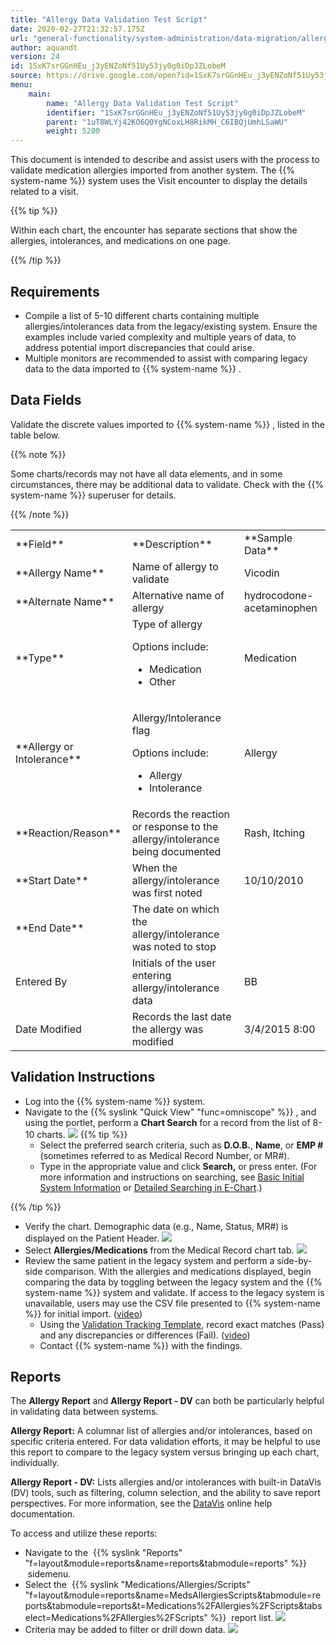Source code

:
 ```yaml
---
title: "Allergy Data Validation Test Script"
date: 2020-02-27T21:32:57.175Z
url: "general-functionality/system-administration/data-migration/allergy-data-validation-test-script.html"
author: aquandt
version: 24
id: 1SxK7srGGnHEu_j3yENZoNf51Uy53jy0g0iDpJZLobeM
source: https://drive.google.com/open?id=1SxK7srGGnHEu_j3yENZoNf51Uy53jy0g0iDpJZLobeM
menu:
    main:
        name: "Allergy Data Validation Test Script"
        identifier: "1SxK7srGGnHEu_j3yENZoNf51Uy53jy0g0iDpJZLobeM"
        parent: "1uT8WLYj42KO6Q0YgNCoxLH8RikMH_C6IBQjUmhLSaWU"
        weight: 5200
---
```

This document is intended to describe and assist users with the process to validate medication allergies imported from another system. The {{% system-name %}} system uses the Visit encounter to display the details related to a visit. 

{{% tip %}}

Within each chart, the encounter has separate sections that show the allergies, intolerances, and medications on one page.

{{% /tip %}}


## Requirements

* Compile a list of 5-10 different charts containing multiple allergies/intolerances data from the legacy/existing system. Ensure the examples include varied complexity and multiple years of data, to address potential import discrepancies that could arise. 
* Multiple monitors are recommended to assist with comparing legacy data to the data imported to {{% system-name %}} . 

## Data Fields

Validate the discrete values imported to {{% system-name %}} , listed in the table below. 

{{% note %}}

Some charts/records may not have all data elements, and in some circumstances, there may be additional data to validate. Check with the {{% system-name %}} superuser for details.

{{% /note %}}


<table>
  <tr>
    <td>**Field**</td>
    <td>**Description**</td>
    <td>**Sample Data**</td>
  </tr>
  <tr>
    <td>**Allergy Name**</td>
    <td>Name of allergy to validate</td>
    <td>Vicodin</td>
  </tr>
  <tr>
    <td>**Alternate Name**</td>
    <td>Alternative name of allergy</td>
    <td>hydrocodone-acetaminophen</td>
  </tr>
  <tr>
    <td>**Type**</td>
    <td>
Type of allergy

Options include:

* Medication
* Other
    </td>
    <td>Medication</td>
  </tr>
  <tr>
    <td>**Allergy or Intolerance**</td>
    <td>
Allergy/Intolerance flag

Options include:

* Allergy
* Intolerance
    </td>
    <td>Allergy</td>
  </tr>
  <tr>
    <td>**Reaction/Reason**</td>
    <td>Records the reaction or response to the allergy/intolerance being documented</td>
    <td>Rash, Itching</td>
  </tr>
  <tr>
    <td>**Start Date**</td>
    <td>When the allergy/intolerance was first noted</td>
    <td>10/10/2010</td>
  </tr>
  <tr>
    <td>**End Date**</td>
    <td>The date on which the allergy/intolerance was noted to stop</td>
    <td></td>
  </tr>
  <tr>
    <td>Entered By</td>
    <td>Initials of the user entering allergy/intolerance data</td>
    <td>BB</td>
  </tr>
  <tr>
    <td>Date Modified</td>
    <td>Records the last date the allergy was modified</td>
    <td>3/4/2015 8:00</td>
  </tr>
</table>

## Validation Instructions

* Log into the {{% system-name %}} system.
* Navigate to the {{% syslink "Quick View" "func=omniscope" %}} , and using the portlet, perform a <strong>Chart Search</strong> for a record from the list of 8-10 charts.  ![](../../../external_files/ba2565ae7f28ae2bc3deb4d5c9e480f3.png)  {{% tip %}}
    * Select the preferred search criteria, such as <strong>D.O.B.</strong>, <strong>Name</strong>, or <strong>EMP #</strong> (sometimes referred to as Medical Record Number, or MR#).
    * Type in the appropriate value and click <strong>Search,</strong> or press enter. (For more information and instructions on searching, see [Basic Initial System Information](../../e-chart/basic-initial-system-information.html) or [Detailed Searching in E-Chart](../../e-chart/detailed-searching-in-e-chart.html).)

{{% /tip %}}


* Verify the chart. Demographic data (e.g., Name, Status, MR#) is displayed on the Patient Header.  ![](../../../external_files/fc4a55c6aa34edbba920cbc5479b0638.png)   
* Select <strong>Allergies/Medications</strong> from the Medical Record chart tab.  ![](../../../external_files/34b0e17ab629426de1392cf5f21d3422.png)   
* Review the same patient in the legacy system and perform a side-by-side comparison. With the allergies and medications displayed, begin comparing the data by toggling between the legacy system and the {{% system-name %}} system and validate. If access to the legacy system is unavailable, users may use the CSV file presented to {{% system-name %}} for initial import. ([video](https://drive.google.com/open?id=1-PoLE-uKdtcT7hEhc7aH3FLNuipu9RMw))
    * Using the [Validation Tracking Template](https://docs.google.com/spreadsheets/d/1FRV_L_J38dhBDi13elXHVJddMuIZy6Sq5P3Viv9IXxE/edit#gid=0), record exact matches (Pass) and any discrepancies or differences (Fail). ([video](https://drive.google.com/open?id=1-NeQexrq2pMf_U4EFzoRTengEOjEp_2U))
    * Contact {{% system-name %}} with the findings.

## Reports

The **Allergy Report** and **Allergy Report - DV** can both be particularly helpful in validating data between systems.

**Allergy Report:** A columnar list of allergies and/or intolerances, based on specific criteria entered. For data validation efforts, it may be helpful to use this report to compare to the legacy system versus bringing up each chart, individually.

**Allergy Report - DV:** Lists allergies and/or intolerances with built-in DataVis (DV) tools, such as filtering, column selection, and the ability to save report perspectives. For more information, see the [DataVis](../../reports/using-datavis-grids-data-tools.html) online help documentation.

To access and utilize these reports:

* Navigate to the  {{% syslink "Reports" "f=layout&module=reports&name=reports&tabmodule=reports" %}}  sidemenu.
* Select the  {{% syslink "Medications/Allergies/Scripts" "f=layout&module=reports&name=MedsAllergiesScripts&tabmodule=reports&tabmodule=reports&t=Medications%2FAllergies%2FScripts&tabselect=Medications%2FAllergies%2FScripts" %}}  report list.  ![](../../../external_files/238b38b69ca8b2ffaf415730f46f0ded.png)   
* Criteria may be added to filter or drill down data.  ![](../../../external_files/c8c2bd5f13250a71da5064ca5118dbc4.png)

★ ★ ★ ★ ★ ★ ★

▶ EXERCISE BRIEF: Pictures are to be left out; everything else in the records gets retyped exactly.

▶ RESULT:
Source code

:
 ```yaml
---
title: "Allergy Data Validation Test Script"
date: 2020-02-27T21:32:57.175Z
url: "general-functionality/system-administration/data-migration/allergy-data-validation-test-script.html"
author: aquandt
version: 24
id: 1SxK7srGGnHEu_j3yENZoNf51Uy53jy0g0iDpJZLobeM
source: https://drive.google.com/open?id=1SxK7srGGnHEu_j3yENZoNf51Uy53jy0g0iDpJZLobeM
menu:
    main:
        name: "Allergy Data Validation Test Script"
        identifier: "1SxK7srGGnHEu_j3yENZoNf51Uy53jy0g0iDpJZLobeM"
        parent: "1uT8WLYj42KO6Q0YgNCoxLH8RikMH_C6IBQjUmhLSaWU"
        weight: 5200
---
```

This document is intended to describe and assist users with the process to validate medication allergies imported from another system. The {{% system-name %}} system uses the Visit encounter to display the details related to a visit. 

{{% tip %}}

Within each chart, the encounter has separate sections that show the allergies, intolerances, and medications on one page.

{{% /tip %}}


## Requirements

* Compile a list of 5-10 different charts containing multiple allergies/intolerances data from the legacy/existing system. Ensure the examples include varied complexity and multiple years of data, to address potential import discrepancies that could arise. 
* Multiple monitors are recommended to assist with comparing legacy data to the data imported to {{% system-name %}} . 

## Data Fields

Validate the discrete values imported to {{% system-name %}} , listed in the table below. 

{{% note %}}

Some charts/records may not have all data elements, and in some circumstances, there may be additional data to validate. Check with the {{% system-name %}} superuser for details.

{{% /note %}}


<table>
  <tr>
    <td>**Field**</td>
    <td>**Description**</td>
    <td>**Sample Data**</td>
  </tr>
  <tr>
    <td>**Allergy Name**</td>
    <td>Name of allergy to validate</td>
    <td>Vicodin</td>
  </tr>
  <tr>
    <td>**Alternate Name**</td>
    <td>Alternative name of allergy</td>
    <td>hydrocodone-acetaminophen</td>
  </tr>
  <tr>
    <td>**Type**</td>
    <td>
Type of allergy

Options include:

* Medication
* Other
    </td>
    <td>Medication</td>
  </tr>
  <tr>
    <td>**Allergy or Intolerance**</td>
    <td>
Allergy/Intolerance flag

Options include:

* Allergy
* Intolerance
    </td>
    <td>Allergy</td>
  </tr>
  <tr>
    <td>**Reaction/Reason**</td>
    <td>Records the reaction or response to the allergy/intolerance being documented</td>
    <td>Rash, Itching</td>
  </tr>
  <tr>
    <td>**Start Date**</td>
    <td>When the allergy/intolerance was first noted</td>
    <td>10/10/2010</td>
  </tr>
  <tr>
    <td>**End Date**</td>
    <td>The date on which the allergy/intolerance was noted to stop</td>
    <td></td>
  </tr>
  <tr>
    <td>Entered By</td>
    <td>Initials of the user entering allergy/intolerance data</td>
    <td>BB</td>
  </tr>
  <tr>
    <td>Date Modified</td>
    <td>Records the last date the allergy was modified</td>
    <td>3/4/2015 8:00</td>
  </tr>
</table>

## Validation Instructions

* Log into the {{% system-name %}} system.
* Navigate to the {{% syslink "Quick View" "func=omniscope" %}} , and using the portlet, perform a <strong>Chart Search</strong> for a record from the list of 8-10 charts.  ![](../../../external_files/ba2565ae7f28ae2bc3deb4d5c9e480f3.png)  {{% tip %}}
    * Select the preferred search criteria, such as <strong>D.O.B.</strong>, <strong>Name</strong>, or <strong>EMP #</strong> (sometimes referred to as Medical Record Number, or MR#).
    * Type in the appropriate value and click <strong>Search,</strong> or press enter. (For more information and instructions on searching, see [Basic Initial System Information](../../e-chart/basic-initial-system-information.html) or [Detailed Searching in E-Chart](../../e-chart/detailed-searching-in-e-chart.html).)

{{% /tip %}}


* Verify the chart. Demographic data (e.g., Name, Status, MR#) is displayed on the Patient Header.  ![](../../../external_files/fc4a55c6aa34edbba920cbc5479b0638.png)   
* Select <strong>Allergies/Medications</strong> from the Medical Record chart tab.  ![](../../../external_files/34b0e17ab629426de1392cf5f21d3422.png)   
* Review the same patient in the legacy system and perform a side-by-side comparison. With the allergies and medications displayed, begin comparing the data by toggling between the legacy system and the {{% system-name %}} system and validate. If access to the legacy system is unavailable, users may use the CSV file presented to {{% system-name %}} for initial import. ([video](https://drive.google.com/open?id=1-PoLE-uKdtcT7hEhc7aH3FLNuipu9RMw))
    * Using the [Validation Tracking Template](https://docs.google.com/spreadsheets/d/1FRV_L_J38dhBDi13elXHVJddMuIZy6Sq5P3Viv9IXxE/edit#gid=0), record exact matches (Pass) and any discrepancies or differences (Fail). ([video](https://drive.google.com/open?id=1-NeQexrq2pMf_U4EFzoRTengEOjEp_2U))
    * Contact {{% system-name %}} with the findings.

## Reports

The **Allergy Report** and **Allergy Report - DV** can both be particularly helpful in validating data between systems.

**Allergy Report:** A columnar list of allergies and/or intolerances, based on specific criteria entered. For data validation efforts, it may be helpful to use this report to compare to the legacy system versus bringing up each chart, individually.

**Allergy Report - DV:** Lists allergies and/or intolerances with built-in DataVis (DV) tools, such as filtering, column selection, and the ability to save report perspectives. For more information, see the [DataVis](../../reports/using-datavis-grids-data-tools.html) online help documentation.

To access and utilize these reports:

* Navigate to the  {{% syslink "Reports" "f=layout&module=reports&name=reports&tabmodule=reports" %}}  sidemenu.
* Select the  {{% syslink "Medications/Allergies/Scripts" "f=layout&module=reports&name=MedsAllergiesScripts&tabmodule=reports&tabmodule=reports&t=Medications%2FAllergies%2FScripts&tabselect=Medications%2FAllergies%2FScripts" %}}  report list.  ![](../../../external_files/238b38b69ca8b2ffaf415730f46f0ded.png)   
* Criteria may be added to filter or drill down data.  ![](../../../external_files/c8c2bd5f13250a71da5064ca5118dbc4.png)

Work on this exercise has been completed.